Persistence migrations

Every store that has a schema (SQLiteRunStateStore, PostgresRunStateStore) tracks its schema version and applies forward-only migrations on first connection. Migrations are idempotent and never drop columns or rows on their own. The file-based stores have no schema; they tolerate older record shapes through the row decoder.

If a migration fails, the service refuses to serve requests rather than running on a partially-migrated schema. Fix the underlying cause (usually a permissions or disk-space problem), then restart.

Downgrades are not supported. Restore from backup if you need to revert.

For contributors authoring new migrations (conventions, the dialect portability rules, the test patterns), see docs/dev/migrations.md.

Spec migrations

The YAML spec format is versioned at version: v1. The compiler accepts older shapes through automatic normalization, but for clarity the CLI can write upgraded specs to disk:

kneo spec migrate legacy_agent.yaml --output migrated_agent.yaml
kneo spec migrate migrated_agent.yaml --check --json

Specs that pass kneo spec validate on the source version will continue to compile after upgrading; specs that hit deprecation warnings should be migrated proactively before a future release removes the fallback.

Signed bundles created with kneo spec bundle sign are tied to the signing key, not the kneo-serv version, so bundles signed before an upgrade continue to verify after as long as the signing key is unchanged.

SDK compatibility

kneo-serv declares a kneo-agent range in pyproject.toml. When upgrading kneo-serv, let pip resolve the matching SDK; do not pin SDK versions outside that range. The compatibility tests (tests/test_sdk_compatibility.py) assert the SDK surface used by the service, so a version mismatch surfaces as a test failure.

If you maintain custom runtimes or middlewares that import directly from kneo_agent, run those compatibility tests after upgrading and update imports in lockstep.

Configuration changes

Environment-variable names and defaults are part of the public surface. Changes are recorded in environment.md and called out in release notes:

  • New variables default to behavior consistent with the previous release.
  • Renamed variables retain a deprecation alias for at least one minor release; a startup warning is emitted when the alias is used.
  • Removed variables are removed only at major versions.

After upgrading, diff your env file against the latest deploy/production.env.example (or staging.env.example) to spot any new optional variables.

CLI changes

The kneo CLI is regenerated each release; see cli_reference.md for the current shape. New subcommands are additive within minor releases. Subcommand behavior may change at major releases — check the release notes.

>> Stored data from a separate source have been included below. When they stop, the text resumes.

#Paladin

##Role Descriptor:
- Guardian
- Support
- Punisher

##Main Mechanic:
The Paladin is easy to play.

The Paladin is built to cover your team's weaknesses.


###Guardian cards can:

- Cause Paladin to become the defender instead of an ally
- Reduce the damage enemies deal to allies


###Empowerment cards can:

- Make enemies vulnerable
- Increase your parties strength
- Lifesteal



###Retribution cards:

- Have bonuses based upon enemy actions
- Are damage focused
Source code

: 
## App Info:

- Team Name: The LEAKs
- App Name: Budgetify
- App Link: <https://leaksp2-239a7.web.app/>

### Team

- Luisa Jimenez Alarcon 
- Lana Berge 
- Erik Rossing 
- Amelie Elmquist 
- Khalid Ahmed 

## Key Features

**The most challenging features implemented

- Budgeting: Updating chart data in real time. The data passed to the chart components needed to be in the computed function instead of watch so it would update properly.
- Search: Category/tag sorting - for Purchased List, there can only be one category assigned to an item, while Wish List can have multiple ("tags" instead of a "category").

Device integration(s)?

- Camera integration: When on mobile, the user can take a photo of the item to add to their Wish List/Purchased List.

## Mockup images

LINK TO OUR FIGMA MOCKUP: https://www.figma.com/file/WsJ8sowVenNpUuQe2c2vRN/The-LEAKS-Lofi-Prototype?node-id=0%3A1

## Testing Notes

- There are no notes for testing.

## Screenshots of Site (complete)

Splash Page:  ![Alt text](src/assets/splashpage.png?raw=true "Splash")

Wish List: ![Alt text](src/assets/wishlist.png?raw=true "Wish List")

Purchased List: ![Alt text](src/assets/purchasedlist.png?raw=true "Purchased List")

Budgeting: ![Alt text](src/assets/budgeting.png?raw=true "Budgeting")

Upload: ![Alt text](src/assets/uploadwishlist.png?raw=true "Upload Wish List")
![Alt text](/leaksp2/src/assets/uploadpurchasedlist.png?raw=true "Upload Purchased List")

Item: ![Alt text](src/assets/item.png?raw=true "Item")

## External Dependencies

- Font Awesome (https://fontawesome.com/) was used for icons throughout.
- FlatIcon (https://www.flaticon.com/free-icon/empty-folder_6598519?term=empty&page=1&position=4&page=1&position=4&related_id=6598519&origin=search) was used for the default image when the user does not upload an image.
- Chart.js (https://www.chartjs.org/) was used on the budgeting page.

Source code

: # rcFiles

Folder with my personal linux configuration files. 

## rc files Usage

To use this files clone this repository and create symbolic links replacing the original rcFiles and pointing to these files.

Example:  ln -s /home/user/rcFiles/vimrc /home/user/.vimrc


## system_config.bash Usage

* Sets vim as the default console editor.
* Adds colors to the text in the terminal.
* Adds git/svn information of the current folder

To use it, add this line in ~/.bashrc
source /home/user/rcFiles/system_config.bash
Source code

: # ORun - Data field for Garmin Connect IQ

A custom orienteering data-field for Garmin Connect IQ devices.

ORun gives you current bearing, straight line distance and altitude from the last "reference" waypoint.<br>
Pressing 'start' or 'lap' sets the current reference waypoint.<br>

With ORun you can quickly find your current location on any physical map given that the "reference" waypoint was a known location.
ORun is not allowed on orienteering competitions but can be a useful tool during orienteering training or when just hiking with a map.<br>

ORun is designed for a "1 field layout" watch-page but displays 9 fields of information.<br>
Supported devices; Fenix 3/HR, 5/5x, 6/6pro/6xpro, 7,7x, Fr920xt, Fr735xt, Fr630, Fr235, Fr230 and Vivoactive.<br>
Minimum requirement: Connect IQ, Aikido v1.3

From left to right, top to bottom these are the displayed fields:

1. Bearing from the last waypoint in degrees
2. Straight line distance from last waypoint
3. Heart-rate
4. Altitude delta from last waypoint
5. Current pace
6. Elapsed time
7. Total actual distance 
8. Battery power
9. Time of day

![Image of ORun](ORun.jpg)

CLI profiles stored at ~/.kneo_serv/profiles.json carry forward across releases. The profile schema is itself versioned and migrated in place.

Version-specific notes

This section grows as releases ship. Each entry should describe what changed, what action operators must take, and how to verify the upgrade.

0.1.0 — initial release

No upgrade applies; this is the first published version. See release_notes_0.1.0.md for scope, capabilities, and verified release-candidate steps.

0.2.0 — first public distribution

This is the first cut to publish a real kneo-serv package. 0.1.0 and 0.1.1 shipped as GitHub Release artifacts only; 0.2.0 is the first version available via pip install kneo-serv and docker pull ghcr.io/kneo-agent/kneo-serv.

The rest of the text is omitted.